I made one mistake. One mistake that was only ever meant to protect you. And in return, all you did was hurt me in every way imaginable.
even if you are fully on kara’s side and willing to take all of this at face value, at the very least there is a clear parallel in these appeals to lena: can’t you see what i’ve been doing for you?
you might be able to argue how much and to what extent the damage was, and you can argue as well about their motivations for doing so, but there are very distinct parallels in how lex and kara ‘handle’ lena. in both cases this is someone that they both care deeply about - in whatever fashion - but expect some amount of leniency from and also control over (a more softer phrasing might be to have buy-in from), in the sense that lena is expected to fall in line with what they want.

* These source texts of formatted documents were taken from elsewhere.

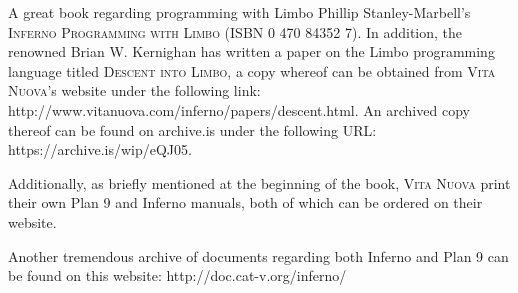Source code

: \documentclass[a5paper,twoside,12pt]{report}
\begin{document}
A great book regarding programming with Limbo Phillip Stanley-Marbell's \textsc{Inferno Programming with Limbo} (ISBN 0 470 84352 7). In addition, the renowned Brian W. Kernighan has written a paper on the Limbo programming language titled \textsc{Descent into Limbo}, a copy whereof can be obtained from \textsc{Vita Nuova}'s website under the following link: http://www.vitanuova.com/inferno/papers/descent.html. An archived copy thereof can be found on archive.is under the following URL: https://archive.is/wip/eQJ05.

Additionally, as briefly mentioned at the beginning of the book, \textsc{Vita Nuova} print their own Plan 9 and Inferno manuals, both of which can be ordered on their website.

Another tremendous archive of documents regarding both Inferno and Plan 9 can be found on this website: http://doc.cat-v.org/inferno/
\end{document}
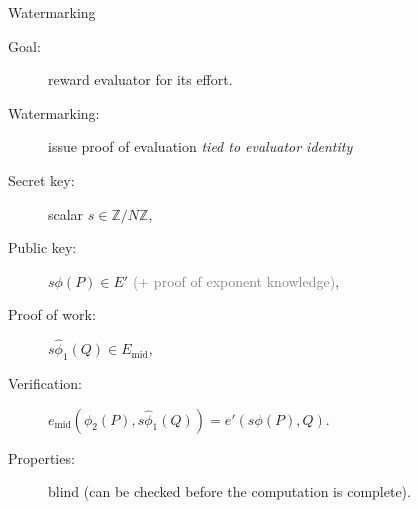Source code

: \documentclass[aspectratio=169]{beamer}
\newcommand{\Z}{\mathbb{Z}}
\begin{document}
\begin{frame}{Watermarking}
  \def\Emid{E_{\mathrm{mid}}}
  \def\emid{e_{\mathrm{mid}}}
  \begin{description}
  \item[Goal:] reward evaluator for its effort.
  \item[Watermarking:] issue proof of evaluation \emph{tied to
      evaluator identity}
  \end{description}

  \centering

  \begin{description}
  \item[Secret key:] scalar $s\in\Z/N\Z$,
  \item[Public key:] $s\phi(P) \in E'$ \textcolor{gray}{(+ proof of exponent knowledge)},
  \item[Proof of work:] $s\hat\phi_1(Q) \in \Emid$,
  \item[Verification:] $\emid(\phi_2(P),s\hat\phi_1(Q)) = e'(s\phi(P),Q)$.
  \item[Properties:] blind (can be checked before the computation is
    complete).
  \end{description}
\end{frame}

\end{document}
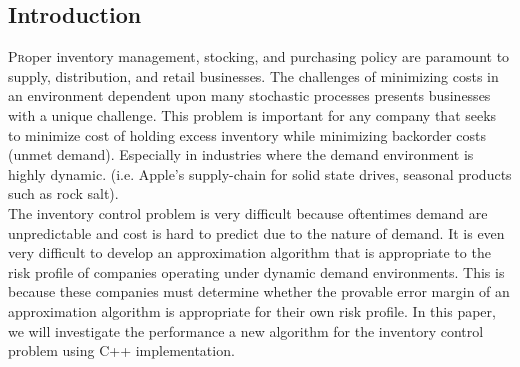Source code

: \documentclass[twoside]{article}
\begin{document}
\begin{multicols}{2} %

\section{Introduction}

\lettrine[nindent=0em,lines=2]{P}roper inventory management, stocking, and purchasing policy are paramount to supply, distribution, and retail businesses. The challenges of minimizing costs in an environment dependent upon many stochastic processes presents businesses with a unique challenge. This problem is important for any company that seeks to minimize cost of holding excess inventory while minimizing backorder costs (unmet demand). Especially in industries where the demand environment is highly dynamic. (i.e. Apple's supply-chain for solid state drives, seasonal products such as rock salt). \\
The inventory control problem is very difficult because oftentimes demand are unpredictable and cost is hard to predict due to the nature of demand. It is even very difficult to develop an approximation algorithm that is appropriate to the risk profile of companies operating under dynamic demand environments. This is because these companies must determine whether the provable error margin of an approximation algorithm is appropriate for their own risk profile. In this paper, we will investigate the performance a new algorithm\cite{CLAcha2} for the inventory control problem using C++ implementation.\\



\end{multicols}
\end{document}
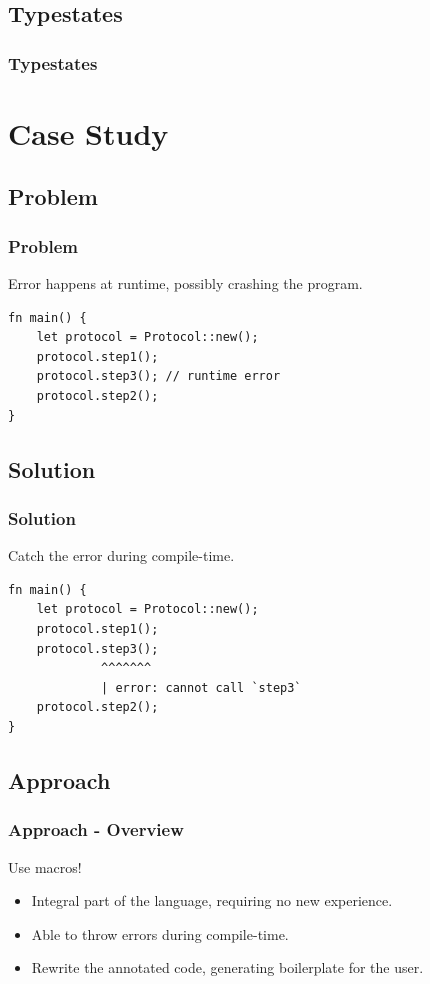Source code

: \documentclass[bigger,notes]{beamer}
\begin{document}
\subsection{Typestates}
\begin{frame}
    \frametitle{Typestates}

\end{frame}

\section{Case Study}

\subsection{Problem}
\begin{frame}[fragile]
    \frametitle{Problem} %
    Error happens at runtime, possibly crashing the program.

    \begin{verbatim}
fn main() {
    let protocol = Protocol::new();
    protocol.step1();
    protocol.step3(); // runtime error
    protocol.step2();
}
    \end{verbatim}

\end{frame}

\subsection{Solution}
\begin{frame}[fragile]
    \frametitle{Solution}
    Catch the error during compile-time.
    \begin{verbatim}
fn main() {
    let protocol = Protocol::new();
    protocol.step1();
    protocol.step3();
             ^^^^^^^
             | error: cannot call `step3`
    protocol.step2();
}
    \end{verbatim}

\end{frame}

\subsection{Approach}
\begin{frame}
    \frametitle{Approach - Overview}

    Use macros!
    \begin{itemize}
        \item Integral part of the language, requiring no new experience.
        \item Able to throw errors during compile-time.
        \item Rewrite the annotated code, generating boilerplate for the user.
    \end{itemize}

\end{frame}
\end{document}
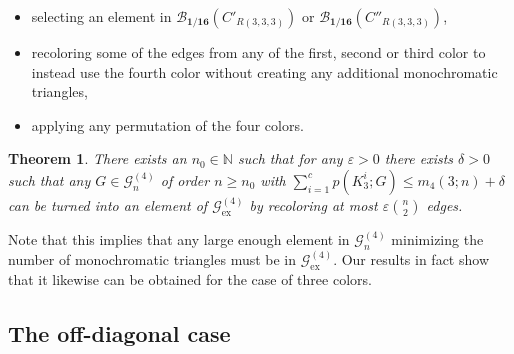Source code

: \documentclass[a4paper,11pt]{article}
\newtheorem{theorem}{Theorem}[section]
\numberwithin{equation}{section}
\newcommand{\mB}{\mathcal{B}}
\newcommand{\mG}{\mathcal{G}}
\newcommand{\NN}{\mathbb{N}}
\begin{document}
\begin{itemize} \setlength\itemsep{0em}
    \item[(i)] selecting an element in $\mB_\mathbf{1/16} (C'_{R(3,3,3)} )$ or $\mB_\mathbf{1/16} (C''_{R(3,3,3)} )$,
    \item[(ii)] recoloring some of the edges from any of the first, second or third color to instead use the fourth color without creating any additional monochromatic triangles,
    \item[(iii)] applying any permutation of the four colors.
\end{itemize}

%
\begin{theorem} \label{eq:fourcolortriangles}
    There exists an $n_0 \in \NN$ such that for any $\varepsilon > 0$ there exists $\delta > 0$ such that any $G \in \mG_n^{(4)}$ of order $n \geq n_0$ with $\sum_{i=1}^cp(K_3^i; G) \leq m_4(3; n) + \delta$ can be turned into an element of $\mG^{(4)}_\textrm{ex}$ by recoloring at most $\varepsilon \binom{n}{2}$ edges.
\end{theorem}
%
Note that this implies that any large enough element in $\mG_n^{(4)}$ minimizing the number of monochromatic triangles must be in $\mG^{(4)}_\textrm{ex}$. Our results in fact show that it likewise can be obtained for the case of three colors.



\subsection{The off-diagonal case}
\end{document}
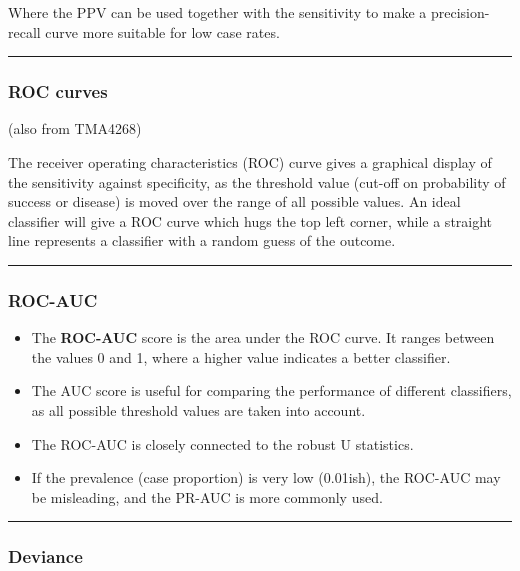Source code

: \documentclass[
]{article}
\providecommand{\tightlist}{%
  \setlength{\itemsep}{0pt}\setlength{\parskip}{0pt}}
\begin{document}
Where the PPV can be used together with the sensitivity to make a
precision-recall curve more suitable for low case rates.

\begin{center}\rule{0.5\linewidth}{0.5pt}\end{center}

\hypertarget{roc-curves}{%
\subsubsection{ROC curves}\label{roc-curves}}

(also from TMA4268)

The receiver operating characteristics (ROC) curve gives a graphical
display of the sensitivity against specificity, as the threshold value
(cut-off on probability of success or disease) is moved over the range
of all possible values. An ideal classifier will give a ROC curve which
hugs the top left corner, while a straight line represents a classifier
with a random guess of the outcome.

\begin{center}\rule{0.5\linewidth}{0.5pt}\end{center}

\hypertarget{roc-auc}{%
\subsubsection{ROC-AUC}\label{roc-auc}}

\begin{itemize}
\tightlist
\item
  The \textbf{ROC-AUC} score is the area under the ROC curve. It ranges
  between the values 0 and 1, where a higher value indicates a better
  classifier. 
\item
  The AUC score is useful for comparing the performance of different
  classifiers, as all possible threshold values are taken into account.
\item
  The ROC-AUC is closely connected to the robust U statistics.
\item
  If the prevalence (case proportion) is very low (0.01ish), the ROC-AUC
  may be misleading, and the PR-AUC is more commonly used.
\end{itemize}

\begin{center}\rule{0.5\linewidth}{0.5pt}\end{center}

\hypertarget{deviance}{%
\subsubsection{Deviance}\label{deviance}}
\end{document}
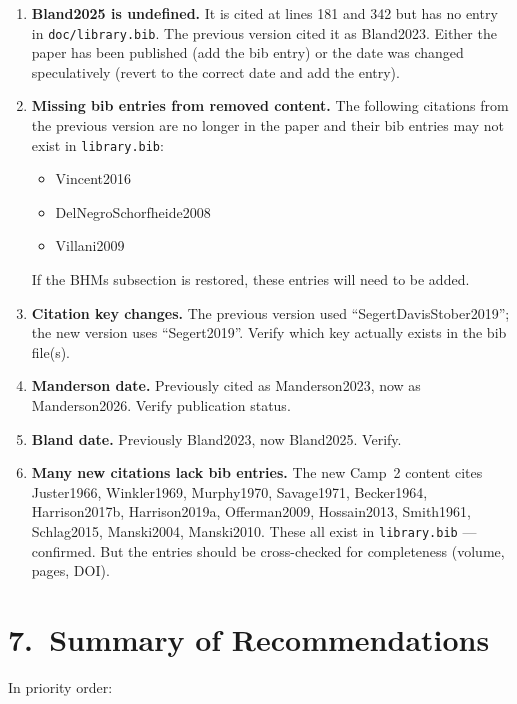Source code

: \documentclass[12pt,a4paper]{article}
\begin{document}
\begin{enumerate}[leftmargin=1.5em]
  \item \textbf{Bland2025 is undefined.} It is cited at lines 181 and 342 but
    has no entry in \texttt{doc/library.bib}. The previous version cited it
    as Bland2023. Either the paper has been published (add the bib entry) or
    the date was changed speculatively (revert to the correct date and add the
    entry).

  \item \textbf{Missing bib entries from removed content.} The following
    citations from the previous version are no longer in the paper and their
    bib entries may not exist in \texttt{library.bib}:
    \begin{itemize}
      \item Vincent2016
      \item DelNegroSchorfheide2008
      \item Villani2009
    \end{itemize}
    If the BHMs subsection is restored, these entries will need to be added.

  \item \textbf{Citation key changes.} The previous version used
    ``SegertDavisStober2019''; the new version uses ``Segert2019''. Verify
    which key actually exists in the bib file(s).

  \item \textbf{Manderson date.} Previously cited as Manderson2023, now as
    Manderson2026. Verify publication status.

  \item \textbf{Bland date.} Previously Bland2023, now Bland2025. Verify.

  \item \textbf{Many new citations lack bib entries.} The new Camp~2 content
    cites Juster1966, Winkler1969, Murphy1970, Savage1971, Becker1964,
    Harrison2017b, Harrison2019a, Offerman2009, Hossain2013, Smith1961,
    Schlag2015, Manski2004, Manski2010. These all exist in
    \texttt{library.bib} --- confirmed. But the entries should be
    cross-checked for completeness (volume, pages, DOI).
\end{enumerate}


\section{7.\ Summary of Recommendations}

In priority order:
\end{document}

the degree to which they do this, the intent with which it’s done, and the hurt it causes may not be equal, but the similarities exist even if you wholeheartedly believe kara to have been motivated by trauma and a desire to do good, and lex to have been motivated by his own selfish desires and a penchant for evil.
in its most charitable interpretation kara and lex are flip sides of personality, kara’s flaws on the side of good and lex’s flaws a warped mirror on the side of evil; in an uncharitable interpretation there’s something interesting about lena in terms of survivors of abuse and returning to the dynamics they’re accustomed to.
but a few examples from the canon:
s4 eve is a long con by lex, but she’s installed in proximity to lena to ultimately betray her and provide information on lena back to lex; s3 james isn’t a plant and may have opted not to follow through with the kryptonite check, but kara actively instigated the ask and pressured james when he showed reluctance to do a secret kryptonite check on lena’s lab.
the kryptonite is arguably a fascinating juxtaposition: lex is afraid of the godlike powers of kryptonians and has multiple kryptonite plots in his scheming to maintain control to save humanity; conversely throughout s2 and s3, kara maintains she must be the only person in control of kryptonite because ‘the weight of the world rests on her shoulders.’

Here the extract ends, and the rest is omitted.